[Input data]

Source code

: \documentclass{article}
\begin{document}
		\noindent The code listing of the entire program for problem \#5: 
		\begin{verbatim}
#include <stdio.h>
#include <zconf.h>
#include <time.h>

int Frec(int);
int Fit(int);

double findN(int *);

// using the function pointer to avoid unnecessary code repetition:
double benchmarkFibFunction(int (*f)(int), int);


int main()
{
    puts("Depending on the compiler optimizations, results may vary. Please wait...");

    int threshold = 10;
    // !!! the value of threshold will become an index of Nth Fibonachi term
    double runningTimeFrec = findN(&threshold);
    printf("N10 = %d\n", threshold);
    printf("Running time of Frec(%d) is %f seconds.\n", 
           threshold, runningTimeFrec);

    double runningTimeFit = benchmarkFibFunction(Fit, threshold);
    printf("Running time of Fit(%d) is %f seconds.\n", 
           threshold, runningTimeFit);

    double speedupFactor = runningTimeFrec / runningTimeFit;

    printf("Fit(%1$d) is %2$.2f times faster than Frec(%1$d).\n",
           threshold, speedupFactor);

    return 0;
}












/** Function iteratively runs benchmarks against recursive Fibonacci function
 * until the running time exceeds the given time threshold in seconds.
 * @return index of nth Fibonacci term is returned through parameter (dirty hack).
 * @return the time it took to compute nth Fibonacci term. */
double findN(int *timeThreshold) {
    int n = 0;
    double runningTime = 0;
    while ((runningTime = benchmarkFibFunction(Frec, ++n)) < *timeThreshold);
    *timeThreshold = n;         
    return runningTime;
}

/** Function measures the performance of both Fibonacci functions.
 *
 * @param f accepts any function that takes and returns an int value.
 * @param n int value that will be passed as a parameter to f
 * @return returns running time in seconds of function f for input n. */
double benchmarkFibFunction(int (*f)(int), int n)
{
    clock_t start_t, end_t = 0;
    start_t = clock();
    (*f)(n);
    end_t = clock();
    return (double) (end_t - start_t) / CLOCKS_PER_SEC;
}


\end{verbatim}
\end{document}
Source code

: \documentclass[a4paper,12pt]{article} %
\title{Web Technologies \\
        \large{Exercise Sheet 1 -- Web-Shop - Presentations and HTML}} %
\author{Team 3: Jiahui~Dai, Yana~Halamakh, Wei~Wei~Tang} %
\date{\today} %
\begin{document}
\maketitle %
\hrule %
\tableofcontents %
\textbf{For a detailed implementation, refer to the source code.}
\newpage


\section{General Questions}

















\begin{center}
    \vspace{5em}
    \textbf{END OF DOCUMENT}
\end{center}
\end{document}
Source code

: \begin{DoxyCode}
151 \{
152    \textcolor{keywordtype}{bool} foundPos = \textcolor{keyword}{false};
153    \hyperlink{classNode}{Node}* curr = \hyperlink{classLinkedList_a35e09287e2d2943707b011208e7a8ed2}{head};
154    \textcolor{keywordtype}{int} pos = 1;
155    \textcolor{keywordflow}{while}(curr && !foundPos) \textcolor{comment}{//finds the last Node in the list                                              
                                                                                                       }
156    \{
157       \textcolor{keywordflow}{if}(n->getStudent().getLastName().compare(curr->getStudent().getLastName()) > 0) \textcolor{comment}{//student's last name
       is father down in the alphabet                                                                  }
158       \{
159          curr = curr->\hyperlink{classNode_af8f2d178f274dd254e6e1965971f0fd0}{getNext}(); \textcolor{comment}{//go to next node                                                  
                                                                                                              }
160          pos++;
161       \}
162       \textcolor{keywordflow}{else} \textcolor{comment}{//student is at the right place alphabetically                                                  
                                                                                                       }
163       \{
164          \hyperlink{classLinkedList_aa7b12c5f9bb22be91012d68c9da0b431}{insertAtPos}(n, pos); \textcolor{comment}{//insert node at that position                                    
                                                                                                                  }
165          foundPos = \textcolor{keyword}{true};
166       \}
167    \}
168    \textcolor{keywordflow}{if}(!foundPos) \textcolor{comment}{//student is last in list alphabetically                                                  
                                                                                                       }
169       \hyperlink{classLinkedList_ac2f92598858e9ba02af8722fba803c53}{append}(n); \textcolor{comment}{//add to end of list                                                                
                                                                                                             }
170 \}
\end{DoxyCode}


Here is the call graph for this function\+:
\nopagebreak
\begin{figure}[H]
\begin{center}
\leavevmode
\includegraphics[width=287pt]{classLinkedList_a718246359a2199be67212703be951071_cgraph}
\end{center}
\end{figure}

[/Input data]

→ **How to complete this task**
Your task is to reproduce all the records above exactly as they appear.

→ **Answer for the task**
Source code

: \documentclass{article}
\begin{document}
		\noindent The code listing of the entire program for problem \#5: 
		\begin{verbatim}
#include <stdio.h>
#include <zconf.h>
#include <time.h>

int Frec(int);
int Fit(int);

double findN(int *);

// using the function pointer to avoid unnecessary code repetition:
double benchmarkFibFunction(int (*f)(int), int);


int main()
{
    puts("Depending on the compiler optimizations, results may vary. Please wait...");

    int threshold = 10;
    // !!! the value of threshold will become an index of Nth Fibonachi term
    double runningTimeFrec = findN(&threshold);
    printf("N10 = %d\n", threshold);
    printf("Running time of Frec(%d) is %f seconds.\n", 
           threshold, runningTimeFrec);

    double runningTimeFit = benchmarkFibFunction(Fit, threshold);
    printf("Running time of Fit(%d) is %f seconds.\n", 
           threshold, runningTimeFit);

    double speedupFactor = runningTimeFrec / runningTimeFit;

    printf("Fit(%1$d) is %2$.2f times faster than Frec(%1$d).\n",
           threshold, speedupFactor);

    return 0;
}












/** Function iteratively runs benchmarks against recursive Fibonacci function
 * until the running time exceeds the given time threshold in seconds.
 * @return index of nth Fibonacci term is returned through parameter (dirty hack).
 * @return the time it took to compute nth Fibonacci term. */
double findN(int *timeThreshold) {
    int n = 0;
    double runningTime = 0;
    while ((runningTime = benchmarkFibFunction(Frec, ++n)) < *timeThreshold);
    *timeThreshold = n;         
    return runningTime;
}

/** Function measures the performance of both Fibonacci functions.
 *
 * @param f accepts any function that takes and returns an int value.
 * @param n int value that will be passed as a parameter to f
 * @return returns running time in seconds of function f for input n. */
double benchmarkFibFunction(int (*f)(int), int n)
{
    clock_t start_t, end_t = 0;
    start_t = clock();
    (*f)(n);
    end_t = clock();
    return (double) (end_t - start_t) / CLOCKS_PER_SEC;
}


\end{verbatim}
\end{document}
Source code

: \documentclass[a4paper,12pt]{article} %
\title{Web Technologies \\
        \large{Exercise Sheet 1 -- Web-Shop - Presentations and HTML}} %
\author{Team 3: Jiahui~Dai, Yana~Halamakh, Wei~Wei~Tang} %
\date{\today} %
\begin{document}
\maketitle %
\hrule %
\tableofcontents %
\textbf{For a detailed implementation, refer to the source code.}
\newpage


\section{General Questions}

















\begin{center}
    \vspace{5em}
    \textbf{END OF DOCUMENT}
\end{center}
\end{document}
Source code

: \begin{DoxyCode}
151 \{
152    \textcolor{keywordtype}{bool} foundPos = \textcolor{keyword}{false};
153    \hyperlink{classNode}{Node}* curr = \hyperlink{classLinkedList_a35e09287e2d2943707b011208e7a8ed2}{head};
154    \textcolor{keywordtype}{int} pos = 1;
155    \textcolor{keywordflow}{while}(curr && !foundPos) \textcolor{comment}{//finds the last Node in the list                                              
                                                                                                       }
156    \{
157       \textcolor{keywordflow}{if}(n->getStudent().getLastName().compare(curr->getStudent().getLastName()) > 0) \textcolor{comment}{//student's last name
       is father down in the alphabet                                                                  }
158       \{
159          curr = curr->\hyperlink{classNode_af8f2d178f274dd254e6e1965971f0fd0}{getNext}(); \textcolor{comment}{//go to next node                                                  
                                                                                                              }
160          pos++;
161       \}
162       \textcolor{keywordflow}{else} \textcolor{comment}{//student is at the right place alphabetically                                                  
                                                                                                       }
163       \{
164          \hyperlink{classLinkedList_aa7b12c5f9bb22be91012d68c9da0b431}{insertAtPos}(n, pos); \textcolor{comment}{//insert node at that position                                    
                                                                                                                  }
165          foundPos = \textcolor{keyword}{true};
166       \}
167    \}
168    \textcolor{keywordflow}{if}(!foundPos) \textcolor{comment}{//student is last in list alphabetically                                                  
                                                                                                       }
169       \hyperlink{classLinkedList_ac2f92598858e9ba02af8722fba803c53}{append}(n); \textcolor{comment}{//add to end of list                                                                
                                                                                                             }
170 \}
\end{DoxyCode}


Here is the call graph for this function\+:
\nopagebreak
\begin{figure}[H]
\begin{center}
\leavevmode
\includegraphics[width=287pt]{classLinkedList_a718246359a2199be67212703be951071_cgraph}
\end{center}
\end{figure}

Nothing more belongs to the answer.